Materials provided

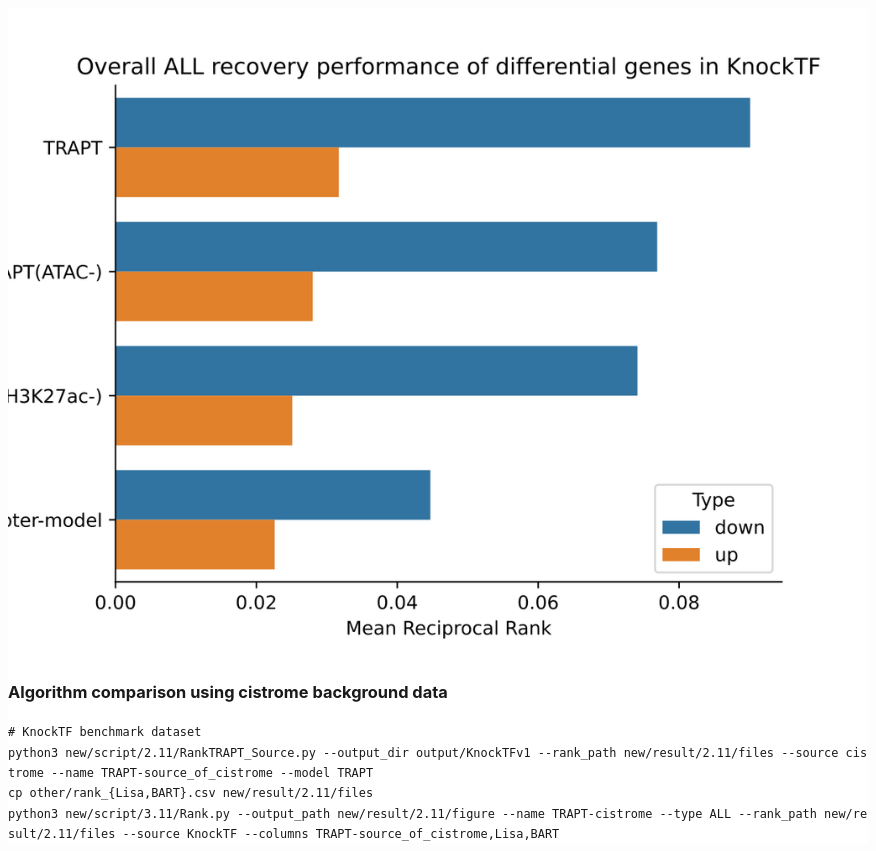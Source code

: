 ![img](./new/result/2.8/figure/rank_Model-variant@mmr_bar.svg)

### Algorithm comparison using cistrome background data
```shell
# KnockTF benchmark dataset
python3 new/script/2.11/RankTRAPT_Source.py --output_dir output/KnockTFv1 --rank_path new/result/2.11/files --source cistrome --name TRAPT-source_of_cistrome --model TRAPT
cp other/rank_{Lisa,BART}.csv new/result/2.11/files
python3 new/script/3.11/Rank.py --output_path new/result/2.11/figure --name TRAPT-cistrome --type ALL --rank_path new/result/2.11/files --source KnockTF --columns TRAPT-source_of_cistrome,Lisa,BART
```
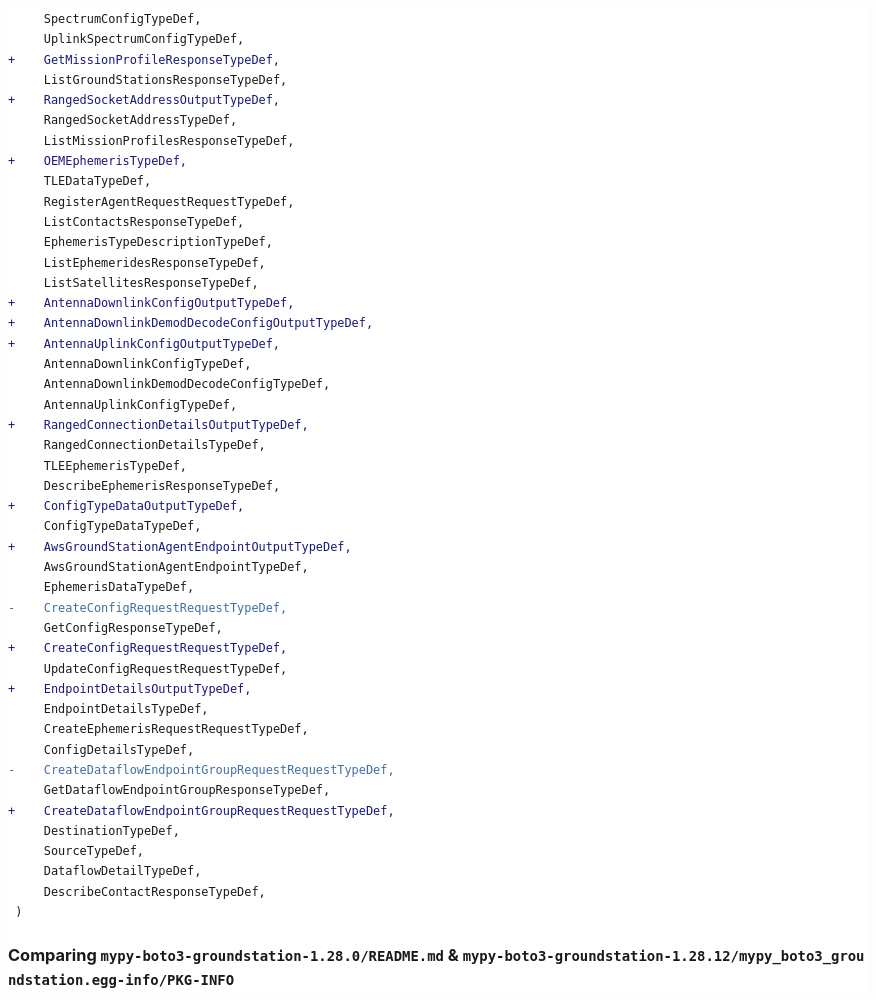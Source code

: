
 ```diff
     SpectrumConfigTypeDef,
     UplinkSpectrumConfigTypeDef,
+    GetMissionProfileResponseTypeDef,
     ListGroundStationsResponseTypeDef,
+    RangedSocketAddressOutputTypeDef,
     RangedSocketAddressTypeDef,
     ListMissionProfilesResponseTypeDef,
+    OEMEphemerisTypeDef,
     TLEDataTypeDef,
     RegisterAgentRequestRequestTypeDef,
     ListContactsResponseTypeDef,
     EphemerisTypeDescriptionTypeDef,
     ListEphemeridesResponseTypeDef,
     ListSatellitesResponseTypeDef,
+    AntennaDownlinkConfigOutputTypeDef,
+    AntennaDownlinkDemodDecodeConfigOutputTypeDef,
+    AntennaUplinkConfigOutputTypeDef,
     AntennaDownlinkConfigTypeDef,
     AntennaDownlinkDemodDecodeConfigTypeDef,
     AntennaUplinkConfigTypeDef,
+    RangedConnectionDetailsOutputTypeDef,
     RangedConnectionDetailsTypeDef,
     TLEEphemerisTypeDef,
     DescribeEphemerisResponseTypeDef,
+    ConfigTypeDataOutputTypeDef,
     ConfigTypeDataTypeDef,
+    AwsGroundStationAgentEndpointOutputTypeDef,
     AwsGroundStationAgentEndpointTypeDef,
     EphemerisDataTypeDef,
-    CreateConfigRequestRequestTypeDef,
     GetConfigResponseTypeDef,
+    CreateConfigRequestRequestTypeDef,
     UpdateConfigRequestRequestTypeDef,
+    EndpointDetailsOutputTypeDef,
     EndpointDetailsTypeDef,
     CreateEphemerisRequestRequestTypeDef,
     ConfigDetailsTypeDef,
-    CreateDataflowEndpointGroupRequestRequestTypeDef,
     GetDataflowEndpointGroupResponseTypeDef,
+    CreateDataflowEndpointGroupRequestRequestTypeDef,
     DestinationTypeDef,
     SourceTypeDef,
     DataflowDetailTypeDef,
     DescribeContactResponseTypeDef,
 )
```

### Comparing `mypy-boto3-groundstation-1.28.0/README.md` & `mypy-boto3-groundstation-1.28.12/mypy_boto3_groundstation.egg-info/PKG-INFO`
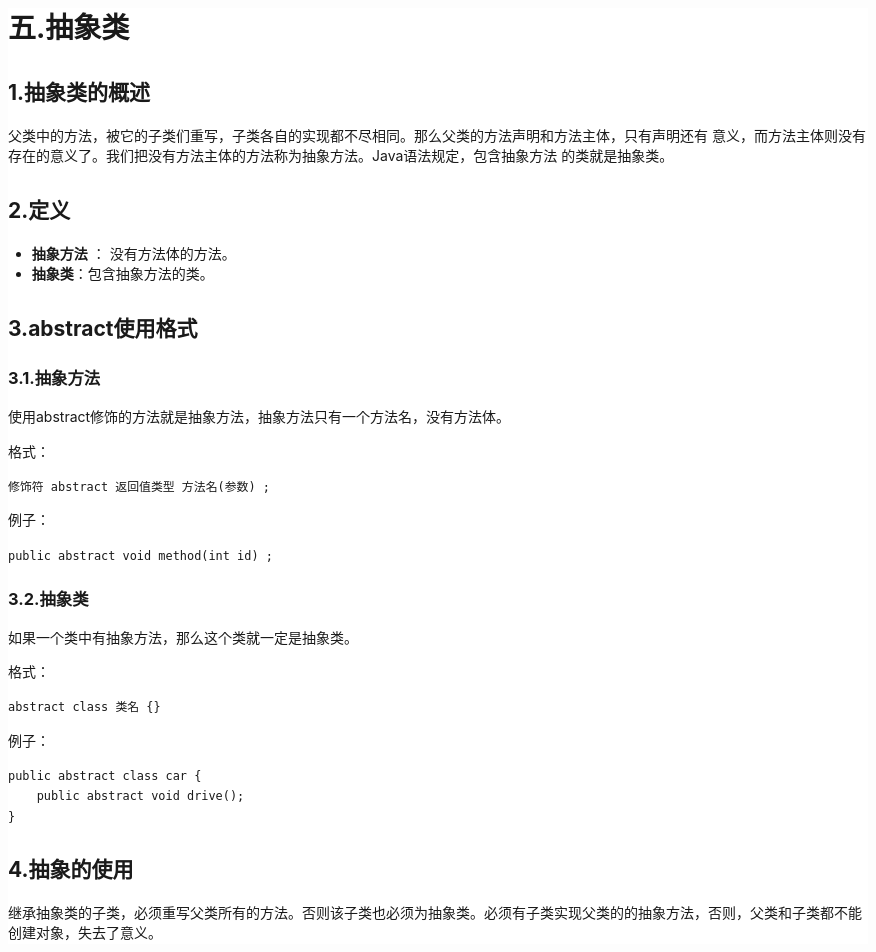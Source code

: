 



# 五.抽象类

## 1.抽象类的概述

父类中的方法，被它的子类们重写，子类各自的实现都不尽相同。那么父类的方法声明和方法主体，只有声明还有 意义，而方法主体则没有存在的意义了。我们把没有方法主体的方法称为抽象方法。Java语法规定，包含抽象方法 的类就是抽象类。

## 2.定义

- **抽象方法** ： 没有方法体的方法。 
- **抽象类**：包含抽象方法的类。

## 3.abstract使用格式

### 3.1.抽象方法

使用abstract修饰的方法就是抽象方法，抽象方法只有一个方法名，没有方法体。

格式：

```
修饰符 abstract 返回值类型 方法名(参数) ;
```

例子：

```
public abstract void method(int id) ;
```

### 3.2.抽象类

如果一个类中有抽象方法，那么这个类就一定是抽象类。

格式：

```
abstract class 类名 {}
```

例子：

```
public abstract class car {
	public abstract void drive();
}
```

## 4.抽象的使用

继承抽象类的子类，必须重写父类所有的方法。否则该子类也必须为抽象类。必须有子类实现父类的的抽象方法，否则，父类和子类都不能创建对象，失去了意义。
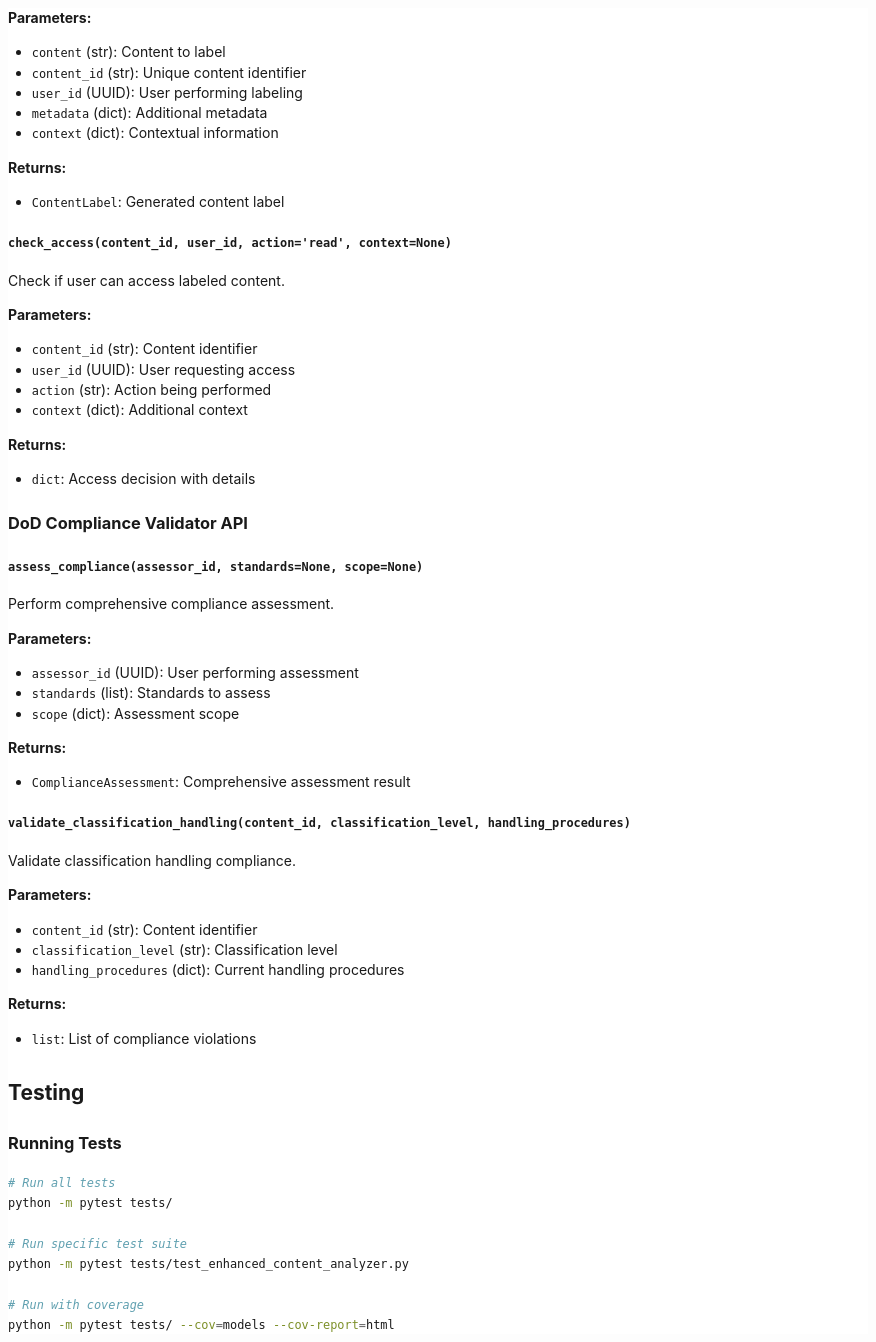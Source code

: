 **Parameters:**
- `content` (str): Content to label
- `content_id` (str): Unique content identifier
- `user_id` (UUID): User performing labeling
- `metadata` (dict): Additional metadata
- `context` (dict): Contextual information

**Returns:**
- `ContentLabel`: Generated content label

#### `check_access(content_id, user_id, action='read', context=None)`
Check if user can access labeled content.

**Parameters:**
- `content_id` (str): Content identifier
- `user_id` (UUID): User requesting access
- `action` (str): Action being performed
- `context` (dict): Additional context

**Returns:**
- `dict`: Access decision with details

### DoD Compliance Validator API

#### `assess_compliance(assessor_id, standards=None, scope=None)`
Perform comprehensive compliance assessment.

**Parameters:**
- `assessor_id` (UUID): User performing assessment
- `standards` (list): Standards to assess
- `scope` (dict): Assessment scope

**Returns:**
- `ComplianceAssessment`: Comprehensive assessment result

#### `validate_classification_handling(content_id, classification_level, handling_procedures)`
Validate classification handling compliance.

**Parameters:**
- `content_id` (str): Content identifier
- `classification_level` (str): Classification level
- `handling_procedures` (dict): Current handling procedures

**Returns:**
- `list`: List of compliance violations

## Testing

### Running Tests

```bash
# Run all tests
python -m pytest tests/

# Run specific test suite
python -m pytest tests/test_enhanced_content_analyzer.py

# Run with coverage
python -m pytest tests/ --cov=models --cov-report=html
```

Problem
All lines of the material that contain the string "result" are to be copied.

Finished exercise
: ![img](./new/result/2.8/figure/rank_Model-variant@mmr_bar.svg)
python3 new/script/2.11/RankTRAPT_Source.py --output_dir output/KnockTFv1 --rank_path new/result/2.11/files --source cistrome --name TRAPT-source_of_cistrome --model TRAPT
cp other/rank_{Lisa,BART}.csv new/result/2.11/files
python3 new/script/3.11/Rank.py --output_path new/result/2.11/figure --name TRAPT-cistrome --type ALL --rank_path new/result/2.11/files --source KnockTF --columns TRAPT-source_of_cistrome,Lisa,BART
- `ComplianceAssessment`: Comprehensive assessment result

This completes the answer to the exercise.